Nunez shared results from a two-part assessment she and the health district recently completed for Kiwanis Park and Central Park.

“The purpose of this was to assess the parks of Payette and then determine what we can improve or change to make them more age-friendly,” Nunez said.

“As you know, parks are a big asset to a community in promoting an active lifestyle — an area where people can go to spend time with their families, or playgrounds where kids can be active,” Nunez told councilors. The assessment focused on Kiwanis and Central because those two are within walking distance for the largest number of residents.

For each park’s assessment, Nunez herself identified what she considered to be the park’s strengths and weaknesses. Each assessment also included a community feedback component.

“We did some surveys, sent it out to a bunch of organizations here,” Nunez said.
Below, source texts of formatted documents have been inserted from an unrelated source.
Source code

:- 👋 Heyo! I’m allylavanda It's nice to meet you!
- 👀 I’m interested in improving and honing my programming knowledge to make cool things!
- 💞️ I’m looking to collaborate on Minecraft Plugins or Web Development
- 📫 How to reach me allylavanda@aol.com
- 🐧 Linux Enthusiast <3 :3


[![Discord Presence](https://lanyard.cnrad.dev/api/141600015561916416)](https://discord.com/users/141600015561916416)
Respondents’ average age “was a little bit over fifty,” Nunez said, but ages ranged from “sixteen to eighty-one-plus years old, so we had a good amount of perspective there.”

She added, “The majority of the people that took the survey lived either less than a mile, up to five miles from one of these parks and were able to drive or walk to this location. … The majority of them visited the park at least weekly or monthly, so we know that they are being used, and pretty regularly.”

In her personal assessment of Kiwanis Park, Nunez found it offered numerous benefits, including playgrounds, a scenic slough, large grassy areas, “tons of shade,” a skate park (which provides for a “different age set”), a “really neat” band shell, close proximity to the public pool, covered picnic areas, painted crosswalks in the adjoining street to “easily allow for pedestrians to cross over” to the park, and a bike or walking path that cuts through the park.

She listed several improvements that could be worth pursuing at Kiwanis Park. One would be to connect a walking path to the bridges over the slough.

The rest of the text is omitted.